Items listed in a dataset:
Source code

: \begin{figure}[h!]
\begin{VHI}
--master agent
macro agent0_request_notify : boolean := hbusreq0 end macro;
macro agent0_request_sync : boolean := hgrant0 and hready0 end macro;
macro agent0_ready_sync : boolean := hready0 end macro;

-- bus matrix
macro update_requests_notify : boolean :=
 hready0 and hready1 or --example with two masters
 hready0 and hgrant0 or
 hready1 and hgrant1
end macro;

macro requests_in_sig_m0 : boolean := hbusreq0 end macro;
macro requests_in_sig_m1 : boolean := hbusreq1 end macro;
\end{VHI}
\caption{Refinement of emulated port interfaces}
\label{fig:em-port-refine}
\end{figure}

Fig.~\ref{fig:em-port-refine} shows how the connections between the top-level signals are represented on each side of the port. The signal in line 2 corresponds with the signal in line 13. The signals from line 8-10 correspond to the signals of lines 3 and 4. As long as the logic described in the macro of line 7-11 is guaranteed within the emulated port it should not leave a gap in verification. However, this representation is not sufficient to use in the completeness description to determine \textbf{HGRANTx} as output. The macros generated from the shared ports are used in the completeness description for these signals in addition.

...

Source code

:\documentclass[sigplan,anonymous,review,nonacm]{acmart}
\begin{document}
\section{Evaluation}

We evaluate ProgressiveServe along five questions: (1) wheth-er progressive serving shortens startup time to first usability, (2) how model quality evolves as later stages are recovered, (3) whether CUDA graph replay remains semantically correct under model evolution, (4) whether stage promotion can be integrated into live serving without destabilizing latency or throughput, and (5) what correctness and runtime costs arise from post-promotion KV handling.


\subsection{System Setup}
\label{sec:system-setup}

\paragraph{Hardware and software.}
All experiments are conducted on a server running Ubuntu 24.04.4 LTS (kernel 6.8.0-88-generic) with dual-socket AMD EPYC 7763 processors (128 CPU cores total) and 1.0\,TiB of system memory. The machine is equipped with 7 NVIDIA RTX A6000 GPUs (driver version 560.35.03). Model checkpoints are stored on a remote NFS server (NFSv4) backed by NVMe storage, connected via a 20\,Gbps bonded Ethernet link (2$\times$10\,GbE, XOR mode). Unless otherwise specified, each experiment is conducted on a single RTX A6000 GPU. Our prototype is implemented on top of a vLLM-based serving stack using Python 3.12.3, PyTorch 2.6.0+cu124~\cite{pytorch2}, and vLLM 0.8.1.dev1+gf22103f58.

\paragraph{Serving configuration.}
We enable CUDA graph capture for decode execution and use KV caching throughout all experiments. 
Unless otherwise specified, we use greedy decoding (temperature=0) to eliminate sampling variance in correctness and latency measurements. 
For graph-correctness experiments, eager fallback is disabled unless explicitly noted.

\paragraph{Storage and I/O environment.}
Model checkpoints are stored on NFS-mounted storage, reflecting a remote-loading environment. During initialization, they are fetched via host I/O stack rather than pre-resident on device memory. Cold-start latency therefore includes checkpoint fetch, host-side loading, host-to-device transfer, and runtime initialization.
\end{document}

TASK DIRECTIONS:
Return each line from the data where the string "environment" can be found.

RESPONSE BELOW:
\paragraph{Storage and I/O environment.}
Model checkpoints are stored on NFS-mounted storage, reflecting a remote-loading environment. During initialization, they are fetched via host I/O stack rather than pre-resident on device memory. Cold-start latency therefore includes checkpoint fetch, host-side loading, host-to-device transfer, and runtime initialization.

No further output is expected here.